In the tradition of quality city building video games, Cities: Skylines by Colossal Order delivers an engaging experience that lets you build and maintain a virtual city from scratch. Arguably, it’s similar to the famed SimCity game which dominated the city building video game genre for some time, but some gamers suggest that Cities: Skylines surpasses it.
Since SimCity’s golden era, before it faded into mediocrity with the fifth version of SimCity produced by Maxis, gamers have long since yearned for a great city builder. Cities: Skylines is the game for those today who want to have full control of a virtual city, where you can act like a mix between a mayor and a god.
Unlike some of the previous city building games, Cities: Skylines does not require an online DRM component. This means that you can play Cities: Skylines in single player mode without an internet connection. This feature potentially makes Cities: Skylines already better than its predecessor SimCity by Maxis which forced gamers to go online. With Cities: Skylines, players have more freedom to build and grow their dream city.
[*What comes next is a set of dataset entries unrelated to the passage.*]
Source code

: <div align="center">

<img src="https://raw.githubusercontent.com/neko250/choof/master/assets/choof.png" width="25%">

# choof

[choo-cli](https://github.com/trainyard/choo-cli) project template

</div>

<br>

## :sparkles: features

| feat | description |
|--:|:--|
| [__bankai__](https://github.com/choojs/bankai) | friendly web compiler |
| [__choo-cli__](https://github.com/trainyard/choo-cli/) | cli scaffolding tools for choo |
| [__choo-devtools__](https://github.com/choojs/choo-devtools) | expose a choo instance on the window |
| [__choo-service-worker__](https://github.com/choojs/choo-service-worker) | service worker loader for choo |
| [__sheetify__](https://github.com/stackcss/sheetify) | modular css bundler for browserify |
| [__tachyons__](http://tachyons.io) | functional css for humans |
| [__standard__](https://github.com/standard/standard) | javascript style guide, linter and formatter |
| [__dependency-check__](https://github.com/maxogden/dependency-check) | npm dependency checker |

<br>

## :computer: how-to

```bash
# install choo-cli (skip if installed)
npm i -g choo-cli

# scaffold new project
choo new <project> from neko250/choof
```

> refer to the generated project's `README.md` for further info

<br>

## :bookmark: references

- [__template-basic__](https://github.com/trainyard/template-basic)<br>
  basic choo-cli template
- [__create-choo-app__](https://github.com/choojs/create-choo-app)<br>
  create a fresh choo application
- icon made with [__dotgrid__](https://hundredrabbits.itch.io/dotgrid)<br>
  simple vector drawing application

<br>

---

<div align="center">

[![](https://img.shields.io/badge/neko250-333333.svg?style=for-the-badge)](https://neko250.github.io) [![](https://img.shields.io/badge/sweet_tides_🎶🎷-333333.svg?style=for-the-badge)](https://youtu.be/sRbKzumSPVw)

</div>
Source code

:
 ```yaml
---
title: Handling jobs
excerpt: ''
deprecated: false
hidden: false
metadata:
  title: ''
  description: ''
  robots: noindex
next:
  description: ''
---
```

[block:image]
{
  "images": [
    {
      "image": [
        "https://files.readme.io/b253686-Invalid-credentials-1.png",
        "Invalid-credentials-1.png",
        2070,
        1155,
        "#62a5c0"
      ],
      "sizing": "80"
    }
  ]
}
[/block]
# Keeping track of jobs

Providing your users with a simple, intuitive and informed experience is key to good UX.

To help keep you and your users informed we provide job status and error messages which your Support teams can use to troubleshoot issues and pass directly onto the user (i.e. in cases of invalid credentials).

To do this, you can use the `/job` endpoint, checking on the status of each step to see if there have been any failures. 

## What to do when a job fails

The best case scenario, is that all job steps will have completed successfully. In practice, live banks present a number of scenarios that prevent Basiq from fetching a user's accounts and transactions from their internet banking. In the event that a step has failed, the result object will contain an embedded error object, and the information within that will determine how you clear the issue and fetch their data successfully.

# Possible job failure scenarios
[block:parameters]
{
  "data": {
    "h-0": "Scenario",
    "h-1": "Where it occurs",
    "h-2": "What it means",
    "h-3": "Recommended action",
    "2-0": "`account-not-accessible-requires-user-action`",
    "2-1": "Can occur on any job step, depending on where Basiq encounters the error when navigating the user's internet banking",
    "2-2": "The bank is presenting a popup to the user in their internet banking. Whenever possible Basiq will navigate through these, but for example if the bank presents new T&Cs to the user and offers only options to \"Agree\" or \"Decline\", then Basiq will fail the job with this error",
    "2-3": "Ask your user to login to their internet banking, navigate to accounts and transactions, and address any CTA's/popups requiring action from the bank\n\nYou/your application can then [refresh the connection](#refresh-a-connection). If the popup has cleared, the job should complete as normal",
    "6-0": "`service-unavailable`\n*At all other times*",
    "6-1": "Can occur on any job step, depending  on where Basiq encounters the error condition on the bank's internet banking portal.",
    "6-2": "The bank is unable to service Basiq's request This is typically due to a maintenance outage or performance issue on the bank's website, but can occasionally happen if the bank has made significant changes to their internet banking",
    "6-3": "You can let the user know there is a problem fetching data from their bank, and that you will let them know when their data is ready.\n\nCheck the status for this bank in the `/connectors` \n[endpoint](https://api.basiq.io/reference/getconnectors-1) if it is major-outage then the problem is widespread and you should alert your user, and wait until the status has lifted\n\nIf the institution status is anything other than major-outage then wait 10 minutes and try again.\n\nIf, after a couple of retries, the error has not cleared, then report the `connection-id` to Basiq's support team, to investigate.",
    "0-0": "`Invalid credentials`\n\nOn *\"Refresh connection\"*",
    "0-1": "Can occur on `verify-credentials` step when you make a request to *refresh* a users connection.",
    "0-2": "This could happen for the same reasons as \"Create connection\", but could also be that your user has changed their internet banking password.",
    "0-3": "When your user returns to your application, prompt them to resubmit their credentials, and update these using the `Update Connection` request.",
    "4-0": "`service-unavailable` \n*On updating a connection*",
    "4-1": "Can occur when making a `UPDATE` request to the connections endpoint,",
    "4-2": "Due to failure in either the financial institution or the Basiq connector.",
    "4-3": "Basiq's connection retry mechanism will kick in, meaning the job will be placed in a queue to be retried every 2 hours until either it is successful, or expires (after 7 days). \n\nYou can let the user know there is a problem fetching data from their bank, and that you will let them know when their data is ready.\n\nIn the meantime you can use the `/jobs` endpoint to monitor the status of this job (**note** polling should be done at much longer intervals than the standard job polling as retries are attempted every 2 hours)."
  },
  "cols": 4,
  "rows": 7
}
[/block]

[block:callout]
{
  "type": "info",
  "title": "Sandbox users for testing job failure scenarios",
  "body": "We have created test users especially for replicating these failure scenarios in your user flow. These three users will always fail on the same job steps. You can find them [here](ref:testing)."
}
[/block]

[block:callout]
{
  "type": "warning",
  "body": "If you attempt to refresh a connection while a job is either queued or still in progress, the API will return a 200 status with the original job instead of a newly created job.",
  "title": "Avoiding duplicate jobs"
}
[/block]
When you start playing the game, you begin with a small, empty area of land that you’re meant to develop. You simply start off with the nearby natural resources and a highway. Before you erect any buildings, your first priority will be to pave new roads and create a network of water grids and power grids. Constructing this initial infrastructure for your city is very enjoyable and easy to do.
As the base of your city takes shape and the city structures get more complex, a tutorial popup will help you understand how to take important actions. It’s not too intrusive or annoying, and the popups come in just at the right moments to make your gaming experience pleasurable.
If you play Cities: Skylines, however, you’ll need to abide by the basic rules of city building games. Many of these gaming rules and factors reflect real life, such as the pollution effects that industrial zones will have on residential areas, and the increase in traffic will affect transportation movements around your city. Whenever these problems arise, you’ll notice that a small icon will display above a building. You can also click each of your structures to check them individually as an information box will pop up to describe any particular issues.
There are also a range of tools in Cities: Skylines that will help you be a great player. The tools at your disposal include charts, statistics, and even social media posts from your city residents. The social media posts come from the game’s Chirper feature, which acts very similar to Twitter. Some of the social media posts, called Chirps, can be helpful especially when residents share messages about power outages or other city problems that you can fix. However, over time you may find that the social media posts are filled with irrelevant and repetitive chit chat.
Just like a real mayor who runs a city, you’ll have your own budget that you’ll have to manage. Make sure to keep monitoring your back account, and prioritize your development projects and city services. If ever you’re short on cash, you can also take out loans or you can increase taxes for your city’s residents and businesses. While it’s useful to have this financial element in the game, Cities: Skylines implements this budgeting activity mainly by tinkering with sliders where you have to balance revenues from taxes with expenditures to maintain and grow the city.
For some gamers, this budgeting feature will be easy to manage so that they can focus on the physical aspects of the game, like building more structures. Whereas other games may complain that the financial aspects are too simple and too superficial. It could be argued that Cities: Skylines misses out on an opportunity to include deeper economic simulations, such as having certain cities specialize in specific industries, as they do in real life. Nevertheless, gamers may still take many attempts to develop a strong budget for the long term, even on the current version of Cities: Skylines.